■ EXERCISE DIRECTIONS
Repeat every entry in the listing below, exactly.

■ SUPPLIED MATERIAL

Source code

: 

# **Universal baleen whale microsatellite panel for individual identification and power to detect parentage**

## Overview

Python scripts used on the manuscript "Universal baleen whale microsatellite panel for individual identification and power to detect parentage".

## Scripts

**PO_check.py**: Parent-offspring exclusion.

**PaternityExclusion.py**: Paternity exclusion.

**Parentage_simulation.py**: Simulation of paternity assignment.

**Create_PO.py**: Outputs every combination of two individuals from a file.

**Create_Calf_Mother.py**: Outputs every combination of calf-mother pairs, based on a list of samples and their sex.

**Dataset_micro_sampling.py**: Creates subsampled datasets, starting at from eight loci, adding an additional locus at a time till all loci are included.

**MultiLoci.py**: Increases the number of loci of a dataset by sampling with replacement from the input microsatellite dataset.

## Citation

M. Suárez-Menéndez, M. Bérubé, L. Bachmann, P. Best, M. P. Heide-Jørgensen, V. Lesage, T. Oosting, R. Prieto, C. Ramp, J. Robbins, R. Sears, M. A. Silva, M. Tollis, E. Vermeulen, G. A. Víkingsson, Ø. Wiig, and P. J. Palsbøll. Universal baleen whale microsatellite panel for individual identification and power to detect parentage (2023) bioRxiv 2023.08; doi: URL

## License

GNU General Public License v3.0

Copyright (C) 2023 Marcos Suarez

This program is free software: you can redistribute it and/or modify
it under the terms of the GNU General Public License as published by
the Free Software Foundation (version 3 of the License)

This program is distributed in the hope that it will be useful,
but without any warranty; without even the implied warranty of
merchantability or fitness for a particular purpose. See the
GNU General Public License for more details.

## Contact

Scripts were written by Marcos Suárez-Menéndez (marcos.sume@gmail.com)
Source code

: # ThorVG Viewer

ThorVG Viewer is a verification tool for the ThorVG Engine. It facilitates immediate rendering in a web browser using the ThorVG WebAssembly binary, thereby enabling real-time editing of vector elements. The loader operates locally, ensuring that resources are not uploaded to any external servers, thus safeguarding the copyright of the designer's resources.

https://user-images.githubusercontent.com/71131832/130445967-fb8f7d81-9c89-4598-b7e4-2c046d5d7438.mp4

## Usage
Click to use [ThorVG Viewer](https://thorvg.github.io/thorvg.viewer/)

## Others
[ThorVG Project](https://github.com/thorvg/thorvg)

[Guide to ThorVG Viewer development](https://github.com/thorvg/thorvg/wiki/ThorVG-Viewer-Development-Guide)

■ FINISHED TASK
Source code

: 

# **Universal baleen whale microsatellite panel for individual identification and power to detect parentage**

## Overview

Python scripts used on the manuscript "Universal baleen whale microsatellite panel for individual identification and power to detect parentage".

## Scripts

**PO_check.py**: Parent-offspring exclusion.

**PaternityExclusion.py**: Paternity exclusion.

**Parentage_simulation.py**: Simulation of paternity assignment.

**Create_PO.py**: Outputs every combination of two individuals from a file.

**Create_Calf_Mother.py**: Outputs every combination of calf-mother pairs, based on a list of samples and their sex.

**Dataset_micro_sampling.py**: Creates subsampled datasets, starting at from eight loci, adding an additional locus at a time till all loci are included.

**MultiLoci.py**: Increases the number of loci of a dataset by sampling with replacement from the input microsatellite dataset.

## Citation

M. Suárez-Menéndez, M. Bérubé, L. Bachmann, P. Best, M. P. Heide-Jørgensen, V. Lesage, T. Oosting, R. Prieto, C. Ramp, J. Robbins, R. Sears, M. A. Silva, M. Tollis, E. Vermeulen, G. A. Víkingsson, Ø. Wiig, and P. J. Palsbøll. Universal baleen whale microsatellite panel for individual identification and power to detect parentage (2023) bioRxiv 2023.08; doi: URL

## License

GNU General Public License v3.0

Copyright (C) 2023 Marcos Suarez

This program is free software: you can redistribute it and/or modify
it under the terms of the GNU General Public License as published by
the Free Software Foundation (version 3 of the License)

This program is distributed in the hope that it will be useful,
but without any warranty; without even the implied warranty of
merchantability or fitness for a particular purpose. See the
GNU General Public License for more details.

## Contact

Scripts were written by Marcos Suárez-Menéndez (marcos.sume@gmail.com)
Source code

: # ThorVG Viewer

ThorVG Viewer is a verification tool for the ThorVG Engine. It facilitates immediate rendering in a web browser using the ThorVG WebAssembly binary, thereby enabling real-time editing of vector elements. The loader operates locally, ensuring that resources are not uploaded to any external servers, thus safeguarding the copyright of the designer's resources.

https://user-images.githubusercontent.com/71131832/130445967-fb8f7d81-9c89-4598-b7e4-2c046d5d7438.mp4

## Usage
Click to use [ThorVG Viewer](https://thorvg.github.io/thorvg.viewer/)

## Others
[ThorVG Project](https://github.com/thorvg/thorvg)

[Guide to ThorVG Viewer development](https://github.com/thorvg/thorvg/wiki/ThorVG-Viewer-Development-Guide)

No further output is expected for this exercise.